▶ [WHAT THE TASK REQUIRES]:
Would you retype, word for word, the line with "These articles bring" and every line after it through the end of the records below?

[Data extracted from a collection]

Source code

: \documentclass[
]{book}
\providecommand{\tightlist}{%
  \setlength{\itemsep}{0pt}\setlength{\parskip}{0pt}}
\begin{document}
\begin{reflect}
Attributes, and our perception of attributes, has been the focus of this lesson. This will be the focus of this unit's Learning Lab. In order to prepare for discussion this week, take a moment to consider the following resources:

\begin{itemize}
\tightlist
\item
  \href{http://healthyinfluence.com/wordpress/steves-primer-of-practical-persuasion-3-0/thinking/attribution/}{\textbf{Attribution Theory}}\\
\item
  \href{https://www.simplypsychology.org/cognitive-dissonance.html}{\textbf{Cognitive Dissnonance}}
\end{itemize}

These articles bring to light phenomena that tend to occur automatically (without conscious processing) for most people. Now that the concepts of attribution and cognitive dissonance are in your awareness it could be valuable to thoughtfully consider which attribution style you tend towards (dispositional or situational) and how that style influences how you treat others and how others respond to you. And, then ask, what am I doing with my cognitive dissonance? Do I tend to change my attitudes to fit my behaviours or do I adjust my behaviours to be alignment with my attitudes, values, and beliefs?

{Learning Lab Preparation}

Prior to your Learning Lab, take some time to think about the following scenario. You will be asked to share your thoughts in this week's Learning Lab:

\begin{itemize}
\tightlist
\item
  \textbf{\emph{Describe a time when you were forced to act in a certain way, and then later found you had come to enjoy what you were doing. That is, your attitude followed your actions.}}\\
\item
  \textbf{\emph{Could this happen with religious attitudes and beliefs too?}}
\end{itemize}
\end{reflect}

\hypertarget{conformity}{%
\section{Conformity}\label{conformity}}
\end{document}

▶ [YOUR SOLUTION]:
These articles bring to light phenomena that tend to occur automatically (without conscious processing) for most people. Now that the concepts of attribution and cognitive dissonance are in your awareness it could be valuable to thoughtfully consider which attribution style you tend towards (dispositional or situational) and how that style influences how you treat others and how others respond to you. And, then ask, what am I doing with my cognitive dissonance? Do I tend to change my attitudes to fit my behaviours or do I adjust my behaviours to be alignment with my attitudes, values, and beliefs?

{Learning Lab Preparation}

Prior to your Learning Lab, take some time to think about the following scenario. You will be asked to share your thoughts in this week's Learning Lab:

\begin{itemize}
\tightlist
\item
  \textbf{\emph{Describe a time when you were forced to act in a certain way, and then later found you had come to enjoy what you were doing. That is, your attitude followed your actions.}}\\
\item
  \textbf{\emph{Could this happen with religious attitudes and beliefs too?}}
\end{itemize}
\end{reflect}

\hypertarget{conformity}{%
\section{Conformity}\label{conformity}}
\end{document}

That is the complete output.